**The problem**. All of the records should be reproduced word for word, but no images may appear in the copy.

--- Records provided ---

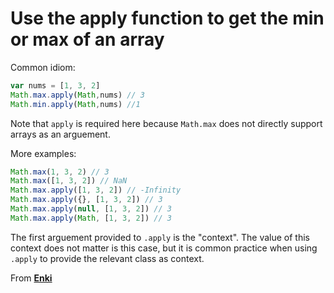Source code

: # Use the apply function to get the min or max of an array

Common idiom: 

```javascript 
var nums = [1, 3, 2]
Math.max.apply(Math,nums) // 3 
Math.min.apply(Math,nums) //1
```

Note that `apply` is required here because `Math.max` does not directly support arrays as an arguement. 

More examples: 

```javascript
Math.max(1, 3, 2) // 3 
Math.max([1, 3, 2]) // NaN
Math.max.apply([1, 3, 2]) // -Infinity 
Math.max.apply({}, [1, 3, 2]) // 3
Math.max.apply(null, [1, 3, 2]) // 3
Math.max.apply(Math, [1, 3, 2]) // 3
```

The first arguement provided to `.apply` is the "context". The value of this context does not matter is this case, but it is common practice when using `.apply` to provide the relevant class as context.

From [**Enki**](https://www.enki.com/)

---

**Reply to the exercise**.
Source code

: # Use the apply function to get the min or max of an array

Common idiom: 

```javascript 
var nums = [1, 3, 2]
Math.max.apply(Math,nums) // 3 
Math.min.apply(Math,nums) //1
```

Note that `apply` is required here because `Math.max` does not directly support arrays as an arguement. 

More examples: 

```javascript
Math.max(1, 3, 2) // 3 
Math.max([1, 3, 2]) // NaN
Math.max.apply([1, 3, 2]) // -Infinity 
Math.max.apply({}, [1, 3, 2]) // 3
Math.max.apply(null, [1, 3, 2]) // 3
Math.max.apply(Math, [1, 3, 2]) // 3
```

The first arguement provided to `.apply` is the "context". The value of this context does not matter is this case, but it is common practice when using `.apply` to provide the relevant class as context.

From [**Enki**](https://www.enki.com/)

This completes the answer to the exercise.